**Problem statement**
Here the job is to repeat the listing exactly, but not the pictures in it.

**Entries supplied**
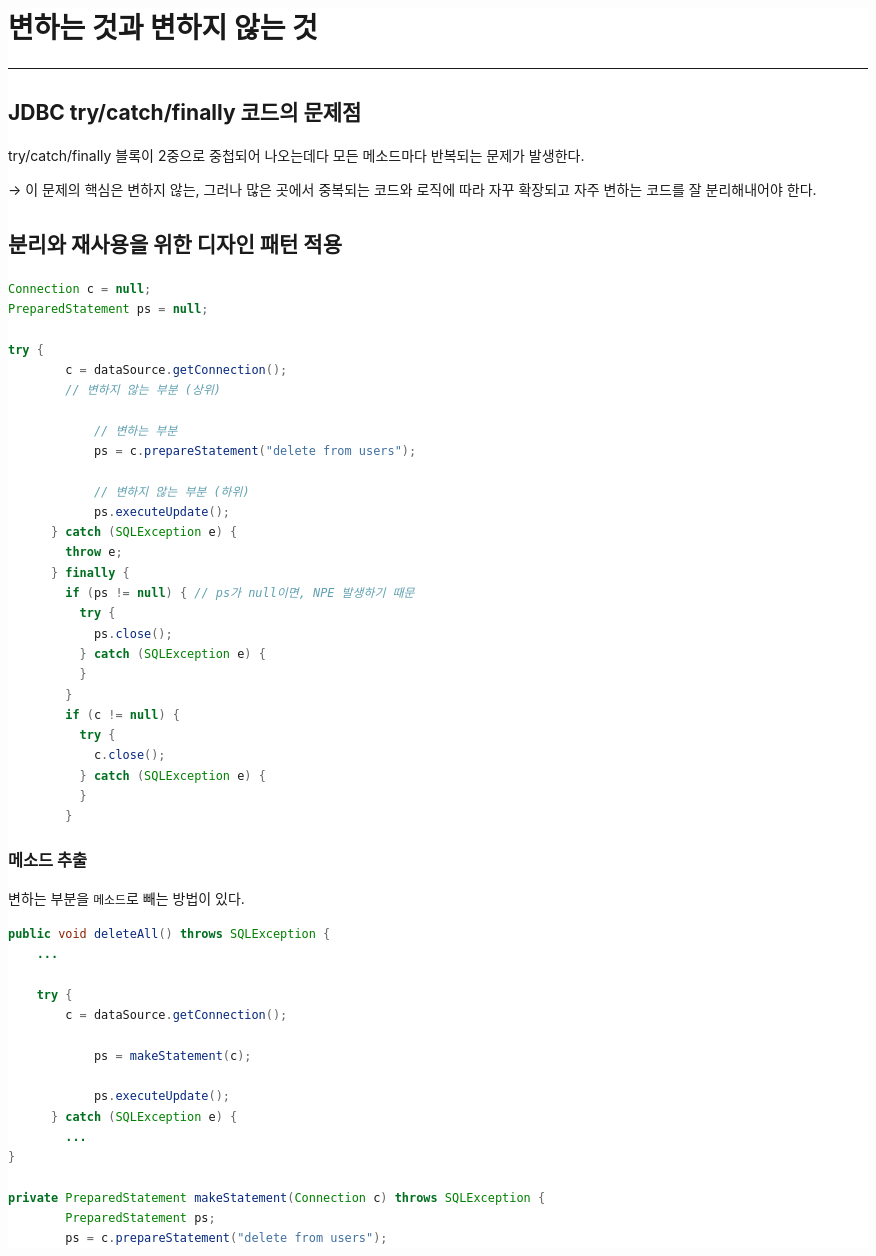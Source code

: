 
# 변하는 것과 변하지 않는 것

---

## JDBC try/catch/finally 코드의 문제점

try/catch/finally 블록이 2중으로 중첩되어 나오는데다 모든 메소드마다 반복되는 문제가 발생한다.

→ 이 문제의 핵심은 변하지 않는, 그러나 많은 곳에서 중복되는 코드와 로직에 따라 자꾸 확장되고 자주 변하는 코드를 잘 분리해내어야 한다.

## 분리와 재사용을 위한 디자인 패턴 적용

```java
Connection c = null;
PreparedStatement ps = null;

try {
	    c = dataSource.getConnection();
	    // 변하지 않는 부분 (상위)
	    
			// 변하는 부분
			ps = c.prepareStatement("delete from users");
			
			// 변하지 않는 부분 (하위)
			ps.executeUpdate();
	  } catch (SQLException e) {
	    throw e;
	  } finally {
	    if (ps != null) { // ps가 null이면, NPE 발생하기 때문
	      try {
	        ps.close();
	      } catch (SQLException e) {
	      }
	    }
	    if (c != null) {
	      try { 
	        c.close();
	      } catch (SQLException e) {
	      }
	    }
```

### 메소드 추출

변하는 부분을 `메소드`로 빼는 방법이 있다.

```java
public void deleteAll() throws SQLException {
    ...
    
    try {
	    c = dataSource.getConnection();
			
			ps = makeStatement(c);
			
			ps.executeUpdate();
	  } catch (SQLException e) {
	    ...
}

private PreparedStatement makeStatement(Connection c) throws SQLException {
		PreparedStatement ps;
		ps = c.prepareStatement("delete from users");
```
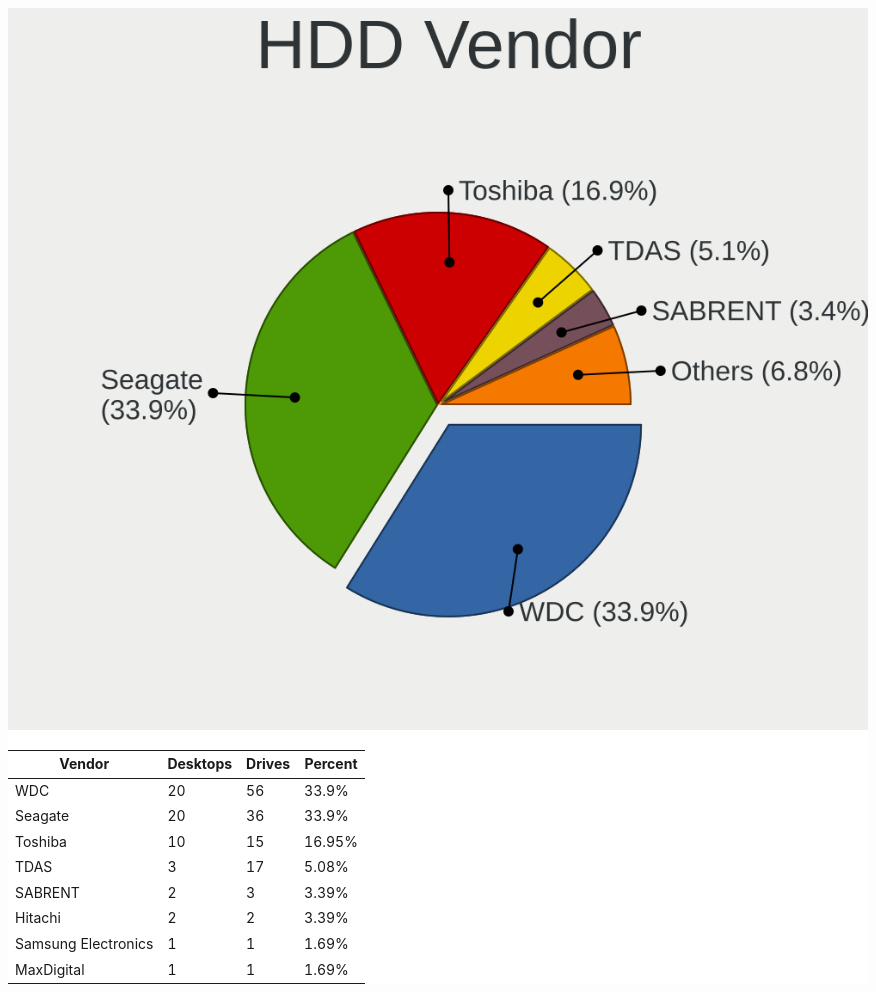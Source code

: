 ![HDD Vendor](./images/pie_chart/drive_hdd_vendor.svg)


| Vendor              | Desktops | Drives | Percent |
|---------------------|----------|--------|---------|
| WDC                 | 20       | 56     | 33.9%   |
| Seagate             | 20       | 36     | 33.9%   |
| Toshiba             | 10       | 15     | 16.95%  |
| TDAS                | 3        | 17     | 5.08%   |
| SABRENT             | 2        | 3      | 3.39%   |
| Hitachi             | 2        | 2      | 3.39%   |
| Samsung Electronics | 1        | 1      | 1.69%   |
| MaxDigital          | 1        | 1      | 1.69%   |
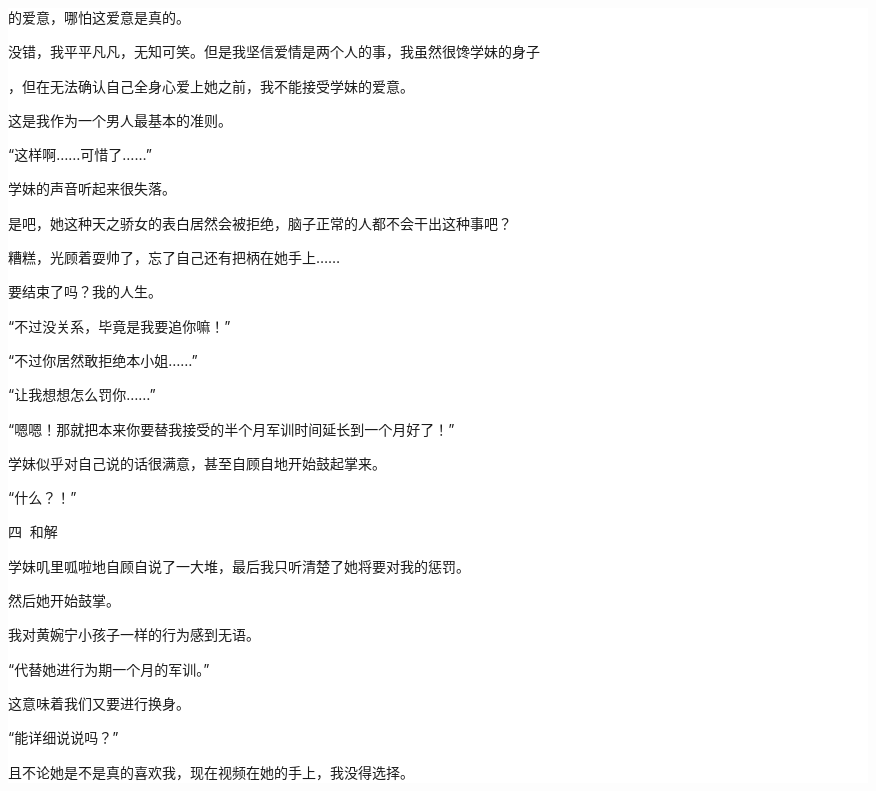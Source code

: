 的爱意，哪怕这爱意是真的。



没错，我平平凡凡，无知可笑。但是我坚信爱情是两个人的事，我虽然很馋学妹的身子

，但在无法确认自己全身心爱上她之前，我不能接受学妹的爱意。



这是我作为一个男人最基本的准则。

“这样啊……可惜了……”



学妹的声音听起来很失落。



是吧，她这种天之骄女的表白居然会被拒绝，脑子正常的人都不会干出这种事吧？



糟糕，光顾着耍帅了，忘了自己还有把柄在她手上……



要结束了吗？我的人生。



“不过没关系，毕竟是我要追你嘛！”

“不过你居然敢拒绝本小姐……”

“让我想想怎么罚你……”



“嗯嗯！那就把本来你要替我接受的半个月军训时间延长到一个月好了！”



学妹似乎对自己说的话很满意，甚至自顾自地开始鼓起掌来。

“什么？！”





四  和解



学妹叽里呱啦地自顾自说了一大堆，最后我只听清楚了她将要对我的惩罚。

然后她开始鼓掌。

我对黄婉宁小孩子一样的行为感到无语。

“代替她进行为期一个月的军训。”

这意味着我们又要进行换身。



“能详细说说吗？”



且不论她是不是真的喜欢我，现在视频在她的手上，我没得选择。

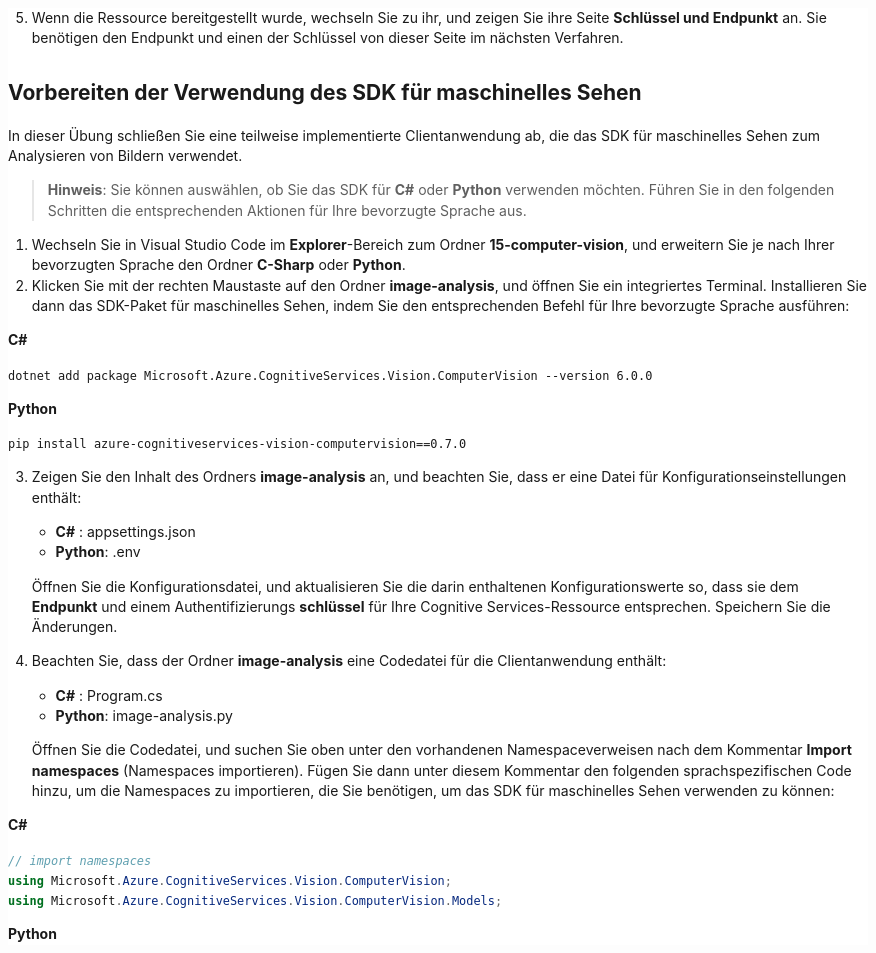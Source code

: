 5. Wenn die Ressource bereitgestellt wurde, wechseln Sie zu ihr, und zeigen Sie ihre Seite **Schlüssel und Endpunkt** an. Sie benötigen den Endpunkt und einen der Schlüssel von dieser Seite im nächsten Verfahren.

## <a name="prepare-to-use-the-computer-vision-sdk"></a>Vorbereiten der Verwendung des SDK für maschinelles Sehen

In dieser Übung schließen Sie eine teilweise implementierte Clientanwendung ab, die das SDK für maschinelles Sehen zum Analysieren von Bildern verwendet.

> **Hinweis**: Sie können auswählen, ob Sie das SDK für **C#** oder **Python** verwenden möchten. Führen Sie in den folgenden Schritten die entsprechenden Aktionen für Ihre bevorzugte Sprache aus.

1. Wechseln Sie in Visual Studio Code im **Explorer**-Bereich zum Ordner **15-computer-vision**, und erweitern Sie je nach Ihrer bevorzugten Sprache den Ordner **C-Sharp** oder **Python**.
2. Klicken Sie mit der rechten Maustaste auf den Ordner **image-analysis**, und öffnen Sie ein integriertes Terminal. Installieren Sie dann das SDK-Paket für maschinelles Sehen, indem Sie den entsprechenden Befehl für Ihre bevorzugte Sprache ausführen:

**C#**

```
dotnet add package Microsoft.Azure.CognitiveServices.Vision.ComputerVision --version 6.0.0
```

**Python**

```
pip install azure-cognitiveservices-vision-computervision==0.7.0
```
    
3. Zeigen Sie den Inhalt des Ordners **image-analysis** an, und beachten Sie, dass er eine Datei für Konfigurationseinstellungen enthält:
    - **C#** : appsettings.json
    - **Python**: .env

    Öffnen Sie die Konfigurationsdatei, und aktualisieren Sie die darin enthaltenen Konfigurationswerte so, dass sie dem **Endpunkt** und einem Authentifizierungs **schlüssel** für Ihre Cognitive Services-Ressource entsprechen. Speichern Sie die Änderungen.
4. Beachten Sie, dass der Ordner **image-analysis** eine Codedatei für die Clientanwendung enthält:

    - **C#** : Program.cs
    - **Python**: image-analysis.py

    Öffnen Sie die Codedatei, und suchen Sie oben unter den vorhandenen Namespaceverweisen nach dem Kommentar **Import namespaces** (Namespaces importieren). Fügen Sie dann unter diesem Kommentar den folgenden sprachspezifischen Code hinzu, um die Namespaces zu importieren, die Sie benötigen, um das SDK für maschinelles Sehen verwenden zu können:

**C#**

```C#
// import namespaces
using Microsoft.Azure.CognitiveServices.Vision.ComputerVision;
using Microsoft.Azure.CognitiveServices.Vision.ComputerVision.Models;
```

**Python**
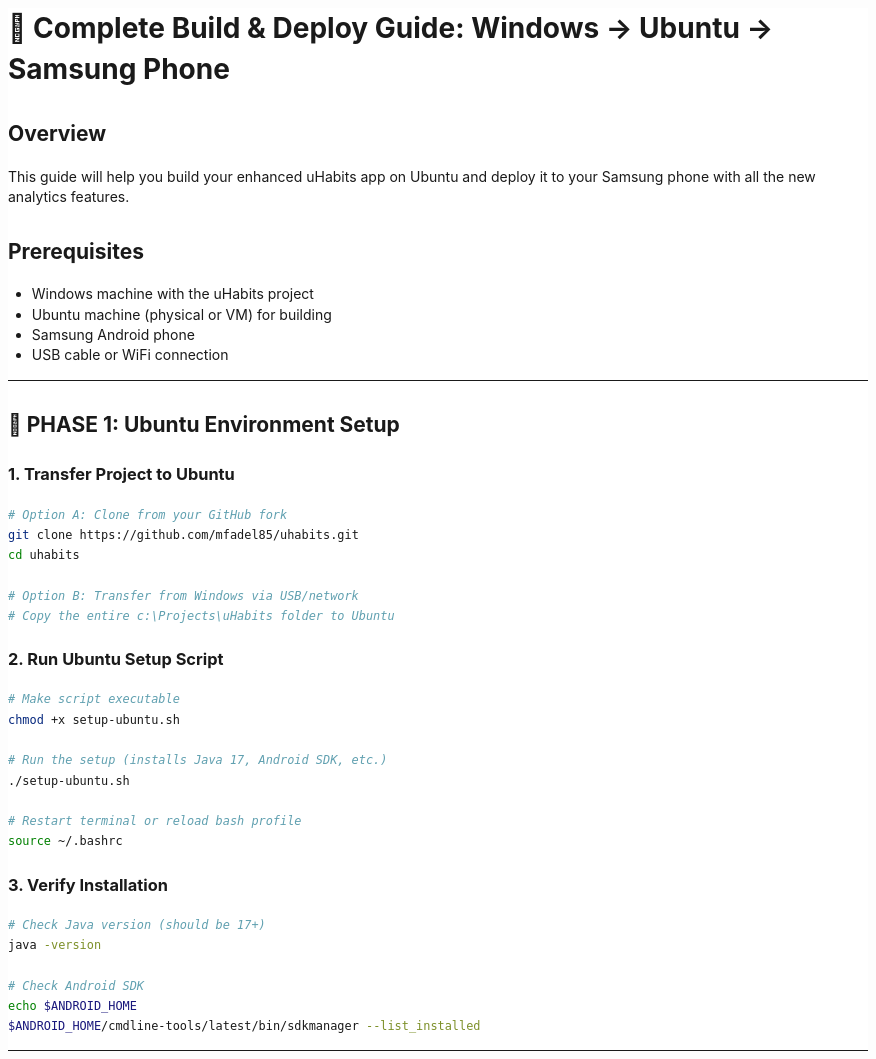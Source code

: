 # 📱 Complete Build & Deploy Guide: Windows → Ubuntu → Samsung Phone

## Overview
This guide will help you build your enhanced uHabits app on Ubuntu and deploy it to your Samsung phone with all the new analytics features.

## Prerequisites
- Windows machine with the uHabits project
- Ubuntu machine (physical or VM) for building
- Samsung Android phone
- USB cable or WiFi connection

---

## 🚀 **PHASE 1: Ubuntu Environment Setup**

### 1. Transfer Project to Ubuntu
```bash
# Option A: Clone from your GitHub fork
git clone https://github.com/mfadel85/uhabits.git
cd uhabits

# Option B: Transfer from Windows via USB/network
# Copy the entire c:\Projects\uHabits folder to Ubuntu
```

### 2. Run Ubuntu Setup Script
```bash
# Make script executable
chmod +x setup-ubuntu.sh

# Run the setup (installs Java 17, Android SDK, etc.)
./setup-ubuntu.sh

# Restart terminal or reload bash profile
source ~/.bashrc
```

### 3. Verify Installation
```bash
# Check Java version (should be 17+)
java -version

# Check Android SDK
echo $ANDROID_HOME
$ANDROID_HOME/cmdline-tools/latest/bin/sdkmanager --list_installed
```

---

**The answer**
Source code

: 
# 변하는 것과 변하지 않는 것

---

## JDBC try/catch/finally 코드의 문제점

try/catch/finally 블록이 2중으로 중첩되어 나오는데다 모든 메소드마다 반복되는 문제가 발생한다.

→ 이 문제의 핵심은 변하지 않는, 그러나 많은 곳에서 중복되는 코드와 로직에 따라 자꾸 확장되고 자주 변하는 코드를 잘 분리해내어야 한다.

## 분리와 재사용을 위한 디자인 패턴 적용

```java
Connection c = null;
PreparedStatement ps = null;

try {
	    c = dataSource.getConnection();
	    // 변하지 않는 부분 (상위)
	    
			// 변하는 부분
			ps = c.prepareStatement("delete from users");
			
			// 변하지 않는 부분 (하위)
			ps.executeUpdate();
	  } catch (SQLException e) {
	    throw e;
	  } finally {
	    if (ps != null) { // ps가 null이면, NPE 발생하기 때문
	      try {
	        ps.close();
	      } catch (SQLException e) {
	      }
	    }
	    if (c != null) {
	      try { 
	        c.close();
	      } catch (SQLException e) {
	      }
	    }
```

### 메소드 추출

변하는 부분을 `메소드`로 빼는 방법이 있다.

```java
public void deleteAll() throws SQLException {
    ...
    
    try {
	    c = dataSource.getConnection();
			
			ps = makeStatement(c);
			
			ps.executeUpdate();
	  } catch (SQLException e) {
	    ...
}

private PreparedStatement makeStatement(Connection c) throws SQLException {
		PreparedStatement ps;
		ps = c.prepareStatement("delete from users");
```
Source code

: ![HDD Vendor](./images/pie_chart/drive_hdd_vendor.svg)


| Vendor              | Desktops | Drives | Percent |
|---------------------|----------|--------|---------|
| WDC                 | 20       | 56     | 33.9%   |
| Seagate             | 20       | 36     | 33.9%   |
| Toshiba             | 10       | 15     | 16.95%  |
| TDAS                | 3        | 17     | 5.08%   |
| SABRENT             | 2        | 3      | 3.39%   |
| Hitachi             | 2        | 2      | 3.39%   |
| Samsung Electronics | 1        | 1      | 1.69%   |
| MaxDigital          | 1        | 1      | 1.69%   |
Source code

: 的爱意，哪怕这爱意是真的。



没错，我平平凡凡，无知可笑。但是我坚信爱情是两个人的事，我虽然很馋学妹的身子

，但在无法确认自己全身心爱上她之前，我不能接受学妹的爱意。



这是我作为一个男人最基本的准则。

“这样啊……可惜了……”



学妹的声音听起来很失落。



是吧，她这种天之骄女的表白居然会被拒绝，脑子正常的人都不会干出这种事吧？



糟糕，光顾着耍帅了，忘了自己还有把柄在她手上……



要结束了吗？我的人生。



“不过没关系，毕竟是我要追你嘛！”

“不过你居然敢拒绝本小姐……”

“让我想想怎么罚你……”



“嗯嗯！那就把本来你要替我接受的半个月军训时间延长到一个月好了！”



学妹似乎对自己说的话很满意，甚至自顾自地开始鼓起掌来。

“什么？！”





四  和解



学妹叽里呱啦地自顾自说了一大堆，最后我只听清楚了她将要对我的惩罚。

然后她开始鼓掌。

我对黄婉宁小孩子一样的行为感到无语。

“代替她进行为期一个月的军训。”

这意味着我们又要进行换身。



“能详细说说吗？”



且不论她是不是真的喜欢我，现在视频在她的手上，我没得选择。

Source code

: 5. Wenn die Ressource bereitgestellt wurde, wechseln Sie zu ihr, und zeigen Sie ihre Seite **Schlüssel und Endpunkt** an. Sie benötigen den Endpunkt und einen der Schlüssel von dieser Seite im nächsten Verfahren.

## <a name="prepare-to-use-the-computer-vision-sdk"></a>Vorbereiten der Verwendung des SDK für maschinelles Sehen

In dieser Übung schließen Sie eine teilweise implementierte Clientanwendung ab, die das SDK für maschinelles Sehen zum Analysieren von Bildern verwendet.

> **Hinweis**: Sie können auswählen, ob Sie das SDK für **C#** oder **Python** verwenden möchten. Führen Sie in den folgenden Schritten die entsprechenden Aktionen für Ihre bevorzugte Sprache aus.

1. Wechseln Sie in Visual Studio Code im **Explorer**-Bereich zum Ordner **15-computer-vision**, und erweitern Sie je nach Ihrer bevorzugten Sprache den Ordner **C-Sharp** oder **Python**.
2. Klicken Sie mit der rechten Maustaste auf den Ordner **image-analysis**, und öffnen Sie ein integriertes Terminal. Installieren Sie dann das SDK-Paket für maschinelles Sehen, indem Sie den entsprechenden Befehl für Ihre bevorzugte Sprache ausführen:

**C#**

```
dotnet add package Microsoft.Azure.CognitiveServices.Vision.ComputerVision --version 6.0.0
```

**Python**

```
pip install azure-cognitiveservices-vision-computervision==0.7.0
```
    
3. Zeigen Sie den Inhalt des Ordners **image-analysis** an, und beachten Sie, dass er eine Datei für Konfigurationseinstellungen enthält:
    - **C#** : appsettings.json
    - **Python**: .env

    Öffnen Sie die Konfigurationsdatei, und aktualisieren Sie die darin enthaltenen Konfigurationswerte so, dass sie dem **Endpunkt** und einem Authentifizierungs **schlüssel** für Ihre Cognitive Services-Ressource entsprechen. Speichern Sie die Änderungen.
4. Beachten Sie, dass der Ordner **image-analysis** eine Codedatei für die Clientanwendung enthält:

    - **C#** : Program.cs
    - **Python**: image-analysis.py

    Öffnen Sie die Codedatei, und suchen Sie oben unter den vorhandenen Namespaceverweisen nach dem Kommentar **Import namespaces** (Namespaces importieren). Fügen Sie dann unter diesem Kommentar den folgenden sprachspezifischen Code hinzu, um die Namespaces zu importieren, die Sie benötigen, um das SDK für maschinelles Sehen verwenden zu können:

**C#**

```C#
// import namespaces
using Microsoft.Azure.CognitiveServices.Vision.ComputerVision;
using Microsoft.Azure.CognitiveServices.Vision.ComputerVision.Models;
```

**Python**
Source code

: # 📱 Complete Build & Deploy Guide: Windows → Ubuntu → Samsung Phone

## Overview
This guide will help you build your enhanced uHabits app on Ubuntu and deploy it to your Samsung phone with all the new analytics features.

## Prerequisites
- Windows machine with the uHabits project
- Ubuntu machine (physical or VM) for building
- Samsung Android phone
- USB cable or WiFi connection

---

## 🚀 **PHASE 1: Ubuntu Environment Setup**

### 1. Transfer Project to Ubuntu
```bash
# Option A: Clone from your GitHub fork
git clone https://github.com/mfadel85/uhabits.git
cd uhabits

# Option B: Transfer from Windows via USB/network
# Copy the entire c:\Projects\uHabits folder to Ubuntu
```

### 2. Run Ubuntu Setup Script
```bash
# Make script executable
chmod +x setup-ubuntu.sh

# Run the setup (installs Java 17, Android SDK, etc.)
./setup-ubuntu.sh

# Restart terminal or reload bash profile
source ~/.bashrc
```

### 3. Verify Installation
```bash
# Check Java version (should be 17+)
java -version

# Check Android SDK
echo $ANDROID_HOME
$ANDROID_HOME/cmdline-tools/latest/bin/sdkmanager --list_installed
```

---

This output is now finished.